▶ [EXERCISE DESCRIPTION] Give the number of lines in the material below that hold "incluindo", and nothing besides.

▶ [RECORDS FOR THE EXERCISE]
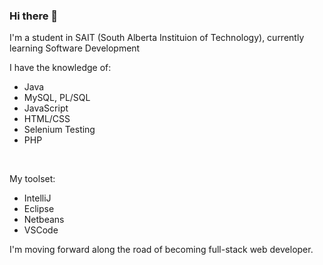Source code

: ### Hi there 👋
I'm a student in SAIT (South Alberta Instituion of Technology), currently learning Software Development<br>

I have the knowledge of:

* Java
* MySQL, PL/SQL
* JavaScript
* HTML/CSS
* Selenium Testing
* PHP
<br>

My toolset:
* IntelliJ
* Eclipse
* Netbeans
* VSCode


I'm moving forward along the road of becoming full-stack web developer.<br>
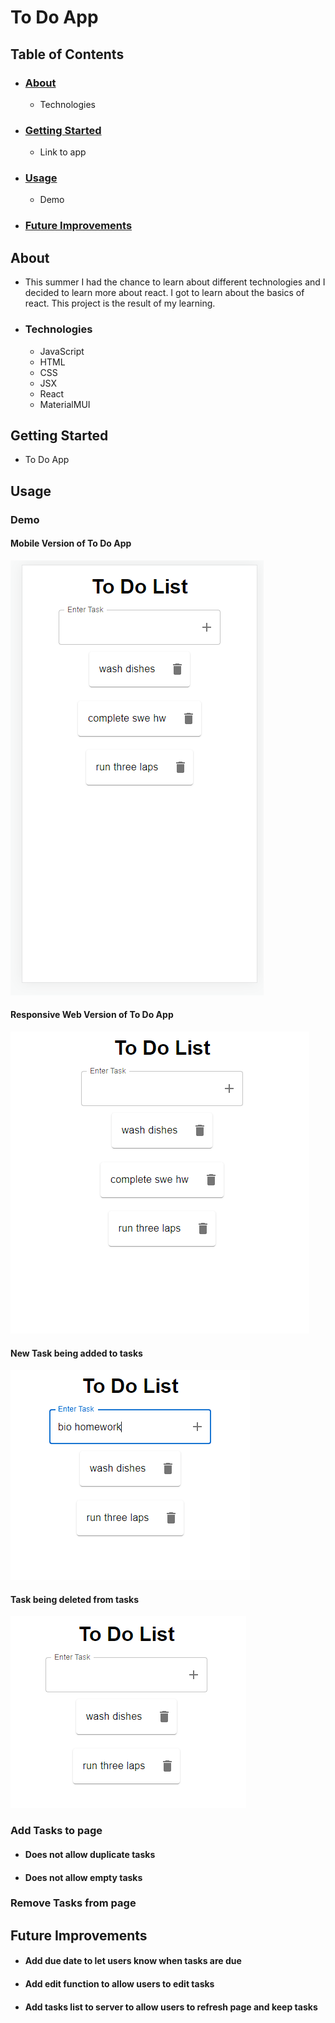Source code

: # To Do App

## Table of Contents  
  * ### [About](#About)
    *  Technologies
  * ### [Getting Started](#GettingStarted)
    *  Link to app
  * ### [Usage](#Usage)
    * Demo
  * ### [Future Improvements](#FutureImprovements)


## <a name="About">About</a>
  * This summer I had the chance to learn about different technologies and I decided to learn more about react. I got to learn about the basics of react. This project is the result of my learning.
 
  * ### Technologies
    * JavaScript 
    * HTML
    * CSS
    * JSX
    * React
    * MaterialMUI
    
## <a name="GettingStarted">Getting Started</a>
  * To Do App

## <a name="Usage">Usage</a>
 ### Demo
  #### Mobile Version of To Do App
  ![](/images/MobileToDo.png)
    
  #### Responsive Web Version of To Do App
  ![](/images/WebToDo.png)
    
  #### New Task being added to tasks
  ![](/images/NewTask.png)
    
  #### Task being deleted from tasks   
  ![](/images/DeletedItem.png)

  ### Add Tasks to page
   * #### Does not allow duplicate tasks
   * #### Does not allow empty tasks
    
  ### Remove Tasks from page
 
  
## <a name="FutureImprovements">Future Improvements</a>
 * #### Add due date to let users know when tasks are due
 * #### Add edit function to allow users to edit tasks
 * #### Add tasks list to server to allow users to refresh page and keep tasks







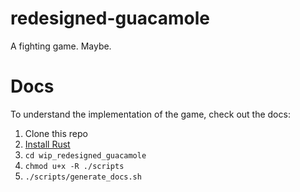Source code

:# redesigned-guacamole
A fighting game. Maybe.

# Docs
To understand the implementation of the game, check out the docs:
1. Clone this repo
1. [Install Rust](https://www.rust-lang.org/tools/install)
1. `cd wip_redesigned_guacamole`
1. `chmod u+x -R ./scripts`
1. `./scripts/generate_docs.sh`
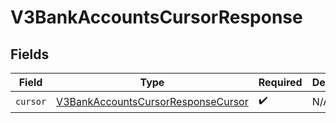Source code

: # V3BankAccountsCursorResponse


## Fields

| Field                                                                                           | Type                                                                                            | Required                                                                                        | Description                                                                                     |
| ----------------------------------------------------------------------------------------------- | ----------------------------------------------------------------------------------------------- | ----------------------------------------------------------------------------------------------- | ----------------------------------------------------------------------------------------------- |
| `cursor`                                                                                        | [V3BankAccountsCursorResponseCursor](../../models/shared/V3BankAccountsCursorResponseCursor.md) | :heavy_check_mark:                                                                              | N/A                                                                                             |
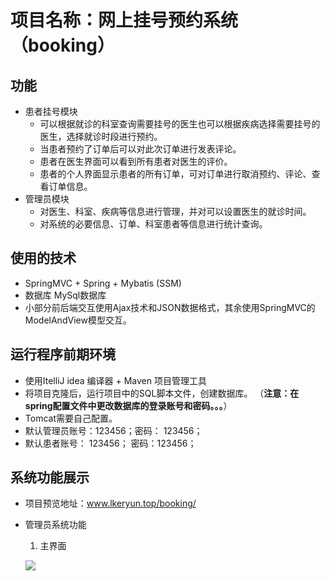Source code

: # 项目名称：网上挂号预约系统 （booking）

## 功能
  - 患者挂号模块
    - 可以根据就诊的科室查询需要挂号的医生也可以根据疾病选择需要挂号的医生，选择就诊时段进行预约。
    - 当患者预约了订单后可以对此次订单进行发表评论。
    - 患者在医生界面可以看到所有患者对医生的评价。
    - 患者的个人界面显示患者的所有订单，可对订单进行取消预约、评论、查看订单信息。
  - 管理员模块
    - 对医生、科室、疾病等信息进行管理，并对可以设置医生的就诊时间。
    - 对系统的必要信息、订单、科室患者等信息进行统计查询。
## 使用的技术
  - SpringMVC + Spring + Mybatis (SSM)
  - 数据库 MySql数据库
  - 小部分前后端交互使用Ajax技术和JSON数据格式，其余使用SpringMVC的ModelAndView模型交互。
  
## 运行程序前期环境
  
  - 使用ItelliJ idea 编译器 + Maven 项目管理工具
  - 将项目克隆后，运行项目中的SQL脚本文件，创建数据库。 （**注意：在spring配置文件中更改数据库的登录账号和密码。。。**）
  - Tomcat需要自己配置。
  - 默认管理员账号：123456；密码： 123456；
  - 默认患者账号： 123456； 密码：123456；
  
## 系统功能展示
- 项目预览地址：www.lkeryun.top/booking/
- 管理员系统功能
  1. 主界面
  
  ![](https://github.com/liuke291336211/bookingImages/01.png)
  
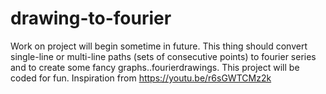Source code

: # drawing-to-fourier
Work on project will begin sometime in future. This thing should convert single-line or multi-line paths (sets of consecutive points) to fourier series and to create some fancy graphs..fourierdrawings. This project will be coded for fun. Inspiration from https://youtu.be/r6sGWTCMz2k
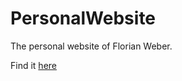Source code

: # PersonalWebsite

The personal website of Florian Weber.


Find it [here](https://shaquiri1.github.io/PersonalWebsite/)
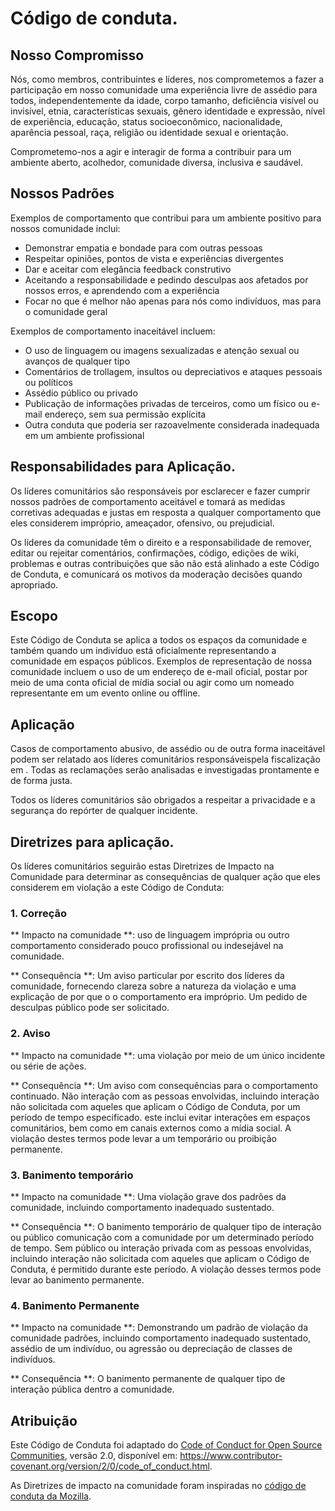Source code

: # Código de conduta.

## Nosso Compromisso

Nós, como membros, contribuintes e líderes, nos comprometemos a fazer a participação em nosso
comunidade uma experiência livre de assédio para todos, independentemente da idade, corpo
tamanho, deficiência visível ou invisível, etnia, características sexuais, gênero
identidade e expressão, nível de experiência, educação, status socioeconômico,
nacionalidade, aparência pessoal, raça, religião ou identidade sexual
e orientação.

Comprometemo-nos a agir e interagir de forma a contribuir para um ambiente aberto, acolhedor,
comunidade diversa, inclusiva e saudável.

## Nossos Padrões

Exemplos de comportamento que contribui para um ambiente positivo para nossos
comunidade inclui:

* Demonstrar empatia e bondade para com outras pessoas
* Respeitar opiniões, pontos de vista e experiências divergentes
* Dar e aceitar com elegância feedback construtivo
* Aceitando a responsabilidade e pedindo desculpas aos afetados por nossos erros,
  e aprendendo com a experiência
* Focar no que é melhor não apenas para nós como indivíduos, mas para o
  comunidade geral

Exemplos de comportamento inaceitável incluem:

* O uso de linguagem ou imagens sexualizadas e atenção sexual ou
  avanços de qualquer tipo
* Comentários de trollagem, insultos ou depreciativos e ataques pessoais ou políticos
* Assédio público ou privado
* Publicação de informações privadas de terceiros, como um físico ou e-mail
  endereço, sem sua permissão explícita
* Outra conduta que poderia ser razoavelmente considerada inadequada em um
  ambiente profissional

## Responsabilidades para Aplicação.

Os líderes comunitários são responsáveis ​​por esclarecer e fazer cumprir nossos padrões de
comportamento aceitável e tomará as medidas corretivas adequadas e justas em
resposta a qualquer comportamento que eles considerem impróprio, ameaçador, ofensivo,
ou prejudicial.

Os líderes da comunidade têm o direito e a responsabilidade de remover, editar ou rejeitar
comentários, confirmações, código, edições de wiki, problemas e outras contribuições que são
não está alinhado a este Código de Conduta, e comunicará os motivos da moderação
decisões quando apropriado.

## Escopo

Este Código de Conduta se aplica a todos os espaços da comunidade e também quando
um indivíduo está oficialmente representando a comunidade em espaços públicos.
Exemplos de representação de nossa comunidade incluem o uso de um endereço de e-mail oficial,
postar por meio de uma conta oficial de mídia social ou agir como um nomeado
representante em um evento online ou offline.

## Aplicação

Casos de comportamento abusivo, de assédio ou de outra forma inaceitável podem ser
relatado aos líderes comunitários responsáveis ​​pela fiscalização em
.
Todas as reclamações serão analisadas e investigadas prontamente e de forma justa.

Todos os líderes comunitários são obrigados a respeitar a privacidade e a segurança do
repórter de qualquer incidente.

## Diretrizes para aplicação.

Os líderes comunitários seguirão estas Diretrizes de Impacto na Comunidade para determinar
as consequências de qualquer ação que eles considerem em violação a este Código de Conduta:

### 1. Correção

** Impacto na comunidade **: uso de linguagem imprópria ou outro comportamento considerado
pouco profissional ou indesejável na comunidade.

** Consequência **: Um aviso particular por escrito dos líderes da comunidade, fornecendo
clareza sobre a natureza da violação e uma explicação de por que o
o comportamento era impróprio. Um pedido de desculpas público pode ser solicitado.

### 2. Aviso

** Impacto na comunidade **: uma violação por meio de um único incidente ou série
de ações.

** Consequência **: Um aviso com consequências para o comportamento continuado. Não
interação com as pessoas envolvidas, incluindo interação não solicitada com
aqueles que aplicam o Código de Conduta, por um período de tempo especificado. este
inclui evitar interações em espaços comunitários, bem como em canais externos
como a mídia social. A violação destes termos pode levar a um temporário ou
proibição permanente.

### 3. Banimento temporário

** Impacto na comunidade **: Uma violação grave dos padrões da comunidade, incluindo
comportamento inadequado sustentado.

** Consequência **: O banimento temporário de qualquer tipo de interação ou público
comunicação com a comunidade por um determinado período de tempo. Sem público ou
interação privada com as pessoas envolvidas, incluindo interação não solicitada
com aqueles que aplicam o Código de Conduta, é permitido durante este período.
A violação desses termos pode levar ao banimento permanente.

### 4. Banimento Permanente

** Impacto na comunidade **: Demonstrando um padrão de violação da comunidade
padrões, incluindo comportamento inadequado sustentado, assédio de um
indivíduo, ou agressão ou depreciação de classes de indivíduos.

** Consequência **: O banimento permanente de qualquer tipo de interação pública dentro
a comunidade.

## Atribuição

Este Código de Conduta foi adaptado do [Code of Conduct for Open Source Communities](https://www.contributor-covenant.org/),
versão 2.0, disponível em: https://www.contributor-covenant.org/version/2/0/code_of_conduct.html.

As Diretrizes de impacto na comunidade foram inspiradas no [código de conduta da Mozilla](https://github.com/mozilla/diversity).
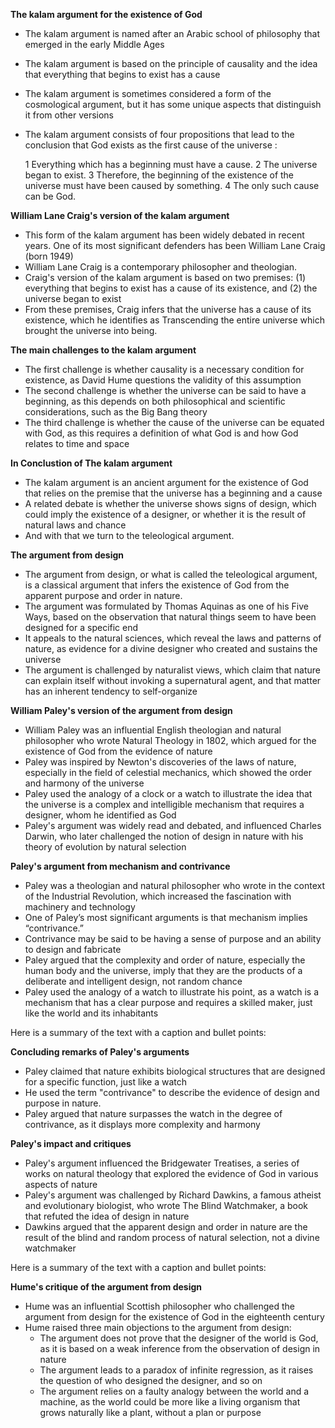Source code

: **The kalam argument for the existence of God**

- The kalam argument is named after an Arabic school of philosophy that emerged in the early Middle Ages
- The kalam argument is based on the principle of causality and the idea that everything that begins to exist has a cause
- The kalam argument is sometimes considered a form of the cosmological argument, but it has some unique aspects that distinguish it from other versions
- The kalam argument consists of four propositions that lead to the conclusion that God exists as the first cause of the universe :

  1 Everything which has a beginning must have a cause.
  2 The universe began to exist.
  3 Therefore, the beginning of the existence of the universe must have been caused by something.
  4 The only such cause can be God.

**William Lane Craig's version of the kalam argument**

- This form of the kalam argument has been widely debated in recent years. One of its most significant defenders has been William Lane Craig (born 1949)
- William Lane Craig is a contemporary philosopher and theologian.
- Craig's version of the kalam argument is based on two premises: 
  (1) everything that begins to exist has a cause of its existence, and 
  (2) the universe began to exist
- From these premises, Craig infers that the universe has a cause of its existence, which he identifies as Transcending the entire universe which brought the universe into being.

**The main challenges to the kalam argument**

- The first challenge is whether causality is a necessary condition for existence, as David Hume questions the validity of this assumption
- The second challenge is whether the universe can be said to have a beginning, as this depends on both philosophical and scientific considerations, such as the Big Bang theory
- The third challenge is whether the cause of the universe can be equated with God, as this requires a definition of what God is and how God relates to time and space

**In Conclustion of The kalam argument**

- The kalam argument is an ancient argument for the existence of God that relies on the premise that the universe has a beginning and a cause
- A related debate is whether the universe shows signs of design, which could imply the existence of a designer, or whether it is the result of natural laws and chance
- And with that we turn to the teleological argument.

**The argument from design**

- The argument from design, or what is called the teleological argument, is a classical argument that infers the existence of God from the apparent purpose and order in nature.
- The argument was formulated by Thomas Aquinas as one of his Five Ways, based on the observation that natural things seem to have been designed for a specific end
- It appeals to the natural sciences, which reveal the laws and patterns of nature, as evidence for a divine designer who created and sustains the universe
- The argument is challenged by naturalist views, which claim that nature can explain itself without invoking a supernatural agent, and that matter has an inherent tendency to self-organize

**William Paley's version of the argument from design**

- William Paley was an influential English theologian and natural philosopher who wrote Natural Theology in 1802, which argued for the existence of God from the evidence of nature
- Paley was inspired by Newton's discoveries of the laws of nature, especially in the field of celestial mechanics, which showed the order and harmony of the universe
- Paley used the analogy of a clock or a watch to illustrate the idea that the universe is a complex and intelligible mechanism that requires a designer, whom he identified as God
- Paley's argument was widely read and debated, and influenced Charles Darwin, who later challenged the notion of design in nature with his theory of evolution by natural selection

**Paley's argument from mechanism and contrivance**

- Paley was a theologian and natural philosopher who wrote in the context of the Industrial Revolution, which increased the fascination with machinery and technology
- One of Paley’s most significant arguments is that mechanism implies “contrivance.”
- Contrivance may be said to be having a sense of purpose and an ability to design and fabricate
- Paley argued that the complexity and order of nature, especially the human body and the universe, imply that they are the products of a deliberate and intelligent design, not random chance
- Paley used the analogy of a watch to illustrate his point, as a watch is a mechanism that has a clear purpose and requires a skilled maker, just like the world and its inhabitants

Here is a summary of the text with a caption and bullet points:

**Concluding remarks of Paley's arguments**

- Paley claimed that nature exhibits biological structures that are designed for a specific function, just like a watch
- He used the term "contrivance" to describe the evidence of design and purpose in nature.
- Paley argued that nature surpasses the watch in the degree of contrivance, as it displays more complexity and harmony

**Paley's impact and critiques**

- Paley's argument influenced the Bridgewater Treatises, a series of works on natural theology that explored the evidence of God in various aspects of nature
- Paley's argument was challenged by Richard Dawkins, a famous atheist and evolutionary biologist, who wrote The Blind Watchmaker, a book that refuted the idea of design in nature
- Dawkins argued that the apparent design and order in nature are the result of the blind and random process of natural selection, not a divine watchmaker

Here is a summary of the text with a caption and bullet points:

**Hume's critique of the argument from design**

- Hume was an influential Scottish philosopher who challenged the argument from design for the existence of God in the eighteenth century
- Hume raised three main objections to the argument from design:
  - The argument does not prove that the designer of the world is God, as it is based on a weak inference from the observation of design in nature
  - The argument leads to a paradox of infinite regression, as it raises the question of who designed the designer, and so on
  - The argument relies on a faulty analogy between the world and a machine, as the world could be more like a living organism that grows naturally like a plant, without a plan or purpose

▶ [SOLUTION FOR THIS PROBLEM] 4